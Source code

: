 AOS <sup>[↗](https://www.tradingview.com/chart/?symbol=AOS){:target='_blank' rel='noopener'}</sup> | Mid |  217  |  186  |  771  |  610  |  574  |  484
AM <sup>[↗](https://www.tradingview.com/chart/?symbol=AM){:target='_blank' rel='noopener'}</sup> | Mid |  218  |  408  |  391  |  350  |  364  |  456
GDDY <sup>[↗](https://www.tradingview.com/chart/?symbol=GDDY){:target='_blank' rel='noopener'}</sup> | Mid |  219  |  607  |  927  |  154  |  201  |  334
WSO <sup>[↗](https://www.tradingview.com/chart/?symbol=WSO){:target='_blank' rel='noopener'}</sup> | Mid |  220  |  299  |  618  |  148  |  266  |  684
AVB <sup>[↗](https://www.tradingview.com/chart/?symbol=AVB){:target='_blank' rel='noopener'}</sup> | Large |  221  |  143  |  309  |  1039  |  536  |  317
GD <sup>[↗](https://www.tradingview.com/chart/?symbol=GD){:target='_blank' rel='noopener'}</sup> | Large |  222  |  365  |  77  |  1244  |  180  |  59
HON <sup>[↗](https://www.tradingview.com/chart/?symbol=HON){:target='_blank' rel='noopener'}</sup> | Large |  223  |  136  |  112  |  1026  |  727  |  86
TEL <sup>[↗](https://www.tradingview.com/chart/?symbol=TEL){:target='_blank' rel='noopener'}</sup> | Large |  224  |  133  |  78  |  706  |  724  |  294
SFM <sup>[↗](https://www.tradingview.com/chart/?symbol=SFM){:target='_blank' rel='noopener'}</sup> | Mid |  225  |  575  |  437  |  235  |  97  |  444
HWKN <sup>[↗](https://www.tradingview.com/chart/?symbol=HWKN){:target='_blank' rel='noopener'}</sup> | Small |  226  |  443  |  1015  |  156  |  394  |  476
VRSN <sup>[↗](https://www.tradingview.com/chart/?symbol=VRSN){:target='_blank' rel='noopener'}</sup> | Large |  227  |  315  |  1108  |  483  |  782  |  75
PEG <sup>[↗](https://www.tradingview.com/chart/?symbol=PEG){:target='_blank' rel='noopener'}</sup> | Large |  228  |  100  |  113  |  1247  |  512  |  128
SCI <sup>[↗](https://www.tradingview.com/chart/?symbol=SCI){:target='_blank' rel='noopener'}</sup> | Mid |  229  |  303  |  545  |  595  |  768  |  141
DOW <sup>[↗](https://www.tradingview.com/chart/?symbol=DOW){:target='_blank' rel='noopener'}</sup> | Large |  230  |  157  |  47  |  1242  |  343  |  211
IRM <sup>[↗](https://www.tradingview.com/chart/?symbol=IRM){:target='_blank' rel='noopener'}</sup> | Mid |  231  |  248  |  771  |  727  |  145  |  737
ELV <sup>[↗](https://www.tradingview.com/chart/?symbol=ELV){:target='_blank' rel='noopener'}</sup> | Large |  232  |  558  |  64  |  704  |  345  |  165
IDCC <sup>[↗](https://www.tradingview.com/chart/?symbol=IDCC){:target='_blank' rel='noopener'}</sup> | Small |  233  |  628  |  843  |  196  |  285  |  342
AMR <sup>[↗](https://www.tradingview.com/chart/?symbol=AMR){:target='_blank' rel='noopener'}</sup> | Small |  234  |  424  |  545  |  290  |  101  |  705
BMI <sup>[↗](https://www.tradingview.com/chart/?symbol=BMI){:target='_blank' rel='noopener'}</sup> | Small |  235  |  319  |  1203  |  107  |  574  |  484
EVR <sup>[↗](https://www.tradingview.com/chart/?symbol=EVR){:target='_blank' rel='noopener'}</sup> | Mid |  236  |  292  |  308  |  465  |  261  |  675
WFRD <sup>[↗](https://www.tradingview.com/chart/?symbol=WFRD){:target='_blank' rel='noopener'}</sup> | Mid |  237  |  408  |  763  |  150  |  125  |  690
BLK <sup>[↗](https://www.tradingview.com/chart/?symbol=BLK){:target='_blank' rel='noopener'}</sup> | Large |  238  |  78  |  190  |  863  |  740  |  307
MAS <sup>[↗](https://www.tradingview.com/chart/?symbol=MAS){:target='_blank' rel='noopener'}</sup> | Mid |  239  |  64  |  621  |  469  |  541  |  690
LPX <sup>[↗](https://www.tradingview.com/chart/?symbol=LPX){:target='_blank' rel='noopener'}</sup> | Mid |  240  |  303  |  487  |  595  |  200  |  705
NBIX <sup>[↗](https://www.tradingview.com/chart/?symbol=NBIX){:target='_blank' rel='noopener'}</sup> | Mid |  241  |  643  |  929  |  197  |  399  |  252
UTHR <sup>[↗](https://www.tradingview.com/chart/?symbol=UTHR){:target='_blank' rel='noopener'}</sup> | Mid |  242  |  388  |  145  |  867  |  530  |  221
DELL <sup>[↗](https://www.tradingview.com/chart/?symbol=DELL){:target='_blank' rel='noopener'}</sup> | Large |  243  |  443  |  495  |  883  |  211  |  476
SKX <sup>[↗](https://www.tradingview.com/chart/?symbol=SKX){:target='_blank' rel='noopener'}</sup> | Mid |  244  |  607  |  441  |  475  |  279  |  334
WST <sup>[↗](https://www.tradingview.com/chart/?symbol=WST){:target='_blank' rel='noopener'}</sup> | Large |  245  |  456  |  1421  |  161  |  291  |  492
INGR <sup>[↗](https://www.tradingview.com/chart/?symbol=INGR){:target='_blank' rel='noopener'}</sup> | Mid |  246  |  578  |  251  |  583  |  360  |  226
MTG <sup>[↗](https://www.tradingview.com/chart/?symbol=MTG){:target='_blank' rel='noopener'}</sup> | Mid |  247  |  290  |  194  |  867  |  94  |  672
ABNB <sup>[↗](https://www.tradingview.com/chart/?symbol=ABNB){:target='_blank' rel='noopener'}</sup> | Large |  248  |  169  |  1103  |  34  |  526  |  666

What you are asked to do
Set down the whole of the data, exactly as it stands.

Solution to the exercise
Source code

: AOS <sup>[↗](https://www.tradingview.com/chart/?symbol=AOS){:target='_blank' rel='noopener'}</sup> | Mid |  217  |  186  |  771  |  610  |  574  |  484
AM <sup>[↗](https://www.tradingview.com/chart/?symbol=AM){:target='_blank' rel='noopener'}</sup> | Mid |  218  |  408  |  391  |  350  |  364  |  456
GDDY <sup>[↗](https://www.tradingview.com/chart/?symbol=GDDY){:target='_blank' rel='noopener'}</sup> | Mid |  219  |  607  |  927  |  154  |  201  |  334
WSO <sup>[↗](https://www.tradingview.com/chart/?symbol=WSO){:target='_blank' rel='noopener'}</sup> | Mid |  220  |  299  |  618  |  148  |  266  |  684
AVB <sup>[↗](https://www.tradingview.com/chart/?symbol=AVB){:target='_blank' rel='noopener'}</sup> | Large |  221  |  143  |  309  |  1039  |  536  |  317
GD <sup>[↗](https://www.tradingview.com/chart/?symbol=GD){:target='_blank' rel='noopener'}</sup> | Large |  222  |  365  |  77  |  1244  |  180  |  59
HON <sup>[↗](https://www.tradingview.com/chart/?symbol=HON){:target='_blank' rel='noopener'}</sup> | Large |  223  |  136  |  112  |  1026  |  727  |  86
TEL <sup>[↗](https://www.tradingview.com/chart/?symbol=TEL){:target='_blank' rel='noopener'}</sup> | Large |  224  |  133  |  78  |  706  |  724  |  294
SFM <sup>[↗](https://www.tradingview.com/chart/?symbol=SFM){:target='_blank' rel='noopener'}</sup> | Mid |  225  |  575  |  437  |  235  |  97  |  444
HWKN <sup>[↗](https://www.tradingview.com/chart/?symbol=HWKN){:target='_blank' rel='noopener'}</sup> | Small |  226  |  443  |  1015  |  156  |  394  |  476
VRSN <sup>[↗](https://www.tradingview.com/chart/?symbol=VRSN){:target='_blank' rel='noopener'}</sup> | Large |  227  |  315  |  1108  |  483  |  782  |  75
PEG <sup>[↗](https://www.tradingview.com/chart/?symbol=PEG){:target='_blank' rel='noopener'}</sup> | Large |  228  |  100  |  113  |  1247  |  512  |  128
SCI <sup>[↗](https://www.tradingview.com/chart/?symbol=SCI){:target='_blank' rel='noopener'}</sup> | Mid |  229  |  303  |  545  |  595  |  768  |  141
DOW <sup>[↗](https://www.tradingview.com/chart/?symbol=DOW){:target='_blank' rel='noopener'}</sup> | Large |  230  |  157  |  47  |  1242  |  343  |  211
IRM <sup>[↗](https://www.tradingview.com/chart/?symbol=IRM){:target='_blank' rel='noopener'}</sup> | Mid |  231  |  248  |  771  |  727  |  145  |  737
ELV <sup>[↗](https://www.tradingview.com/chart/?symbol=ELV){:target='_blank' rel='noopener'}</sup> | Large |  232  |  558  |  64  |  704  |  345  |  165
IDCC <sup>[↗](https://www.tradingview.com/chart/?symbol=IDCC){:target='_blank' rel='noopener'}</sup> | Small |  233  |  628  |  843  |  196  |  285  |  342
AMR <sup>[↗](https://www.tradingview.com/chart/?symbol=AMR){:target='_blank' rel='noopener'}</sup> | Small |  234  |  424  |  545  |  290  |  101  |  705
BMI <sup>[↗](https://www.tradingview.com/chart/?symbol=BMI){:target='_blank' rel='noopener'}</sup> | Small |  235  |  319  |  1203  |  107  |  574  |  484
EVR <sup>[↗](https://www.tradingview.com/chart/?symbol=EVR){:target='_blank' rel='noopener'}</sup> | Mid |  236  |  292  |  308  |  465  |  261  |  675
WFRD <sup>[↗](https://www.tradingview.com/chart/?symbol=WFRD){:target='_blank' rel='noopener'}</sup> | Mid |  237  |  408  |  763  |  150  |  125  |  690
BLK <sup>[↗](https://www.tradingview.com/chart/?symbol=BLK){:target='_blank' rel='noopener'}</sup> | Large |  238  |  78  |  190  |  863  |  740  |  307
MAS <sup>[↗](https://www.tradingview.com/chart/?symbol=MAS){:target='_blank' rel='noopener'}</sup> | Mid |  239  |  64  |  621  |  469  |  541  |  690
LPX <sup>[↗](https://www.tradingview.com/chart/?symbol=LPX){:target='_blank' rel='noopener'}</sup> | Mid |  240  |  303  |  487  |  595  |  200  |  705
NBIX <sup>[↗](https://www.tradingview.com/chart/?symbol=NBIX){:target='_blank' rel='noopener'}</sup> | Mid |  241  |  643  |  929  |  197  |  399  |  252
UTHR <sup>[↗](https://www.tradingview.com/chart/?symbol=UTHR){:target='_blank' rel='noopener'}</sup> | Mid |  242  |  388  |  145  |  867  |  530  |  221
DELL <sup>[↗](https://www.tradingview.com/chart/?symbol=DELL){:target='_blank' rel='noopener'}</sup> | Large |  243  |  443  |  495  |  883  |  211  |  476
SKX <sup>[↗](https://www.tradingview.com/chart/?symbol=SKX){:target='_blank' rel='noopener'}</sup> | Mid |  244  |  607  |  441  |  475  |  279  |  334
WST <sup>[↗](https://www.tradingview.com/chart/?symbol=WST){:target='_blank' rel='noopener'}</sup> | Large |  245  |  456  |  1421  |  161  |  291  |  492
INGR <sup>[↗](https://www.tradingview.com/chart/?symbol=INGR){:target='_blank' rel='noopener'}</sup> | Mid |  246  |  578  |  251  |  583  |  360  |  226
MTG <sup>[↗](https://www.tradingview.com/chart/?symbol=MTG){:target='_blank' rel='noopener'}</sup> | Mid |  247  |  290  |  194  |  867  |  94  |  672
ABNB <sup>[↗](https://www.tradingview.com/chart/?symbol=ABNB){:target='_blank' rel='noopener'}</sup> | Large |  248  |  169  |  1103  |  34  |  526  |  666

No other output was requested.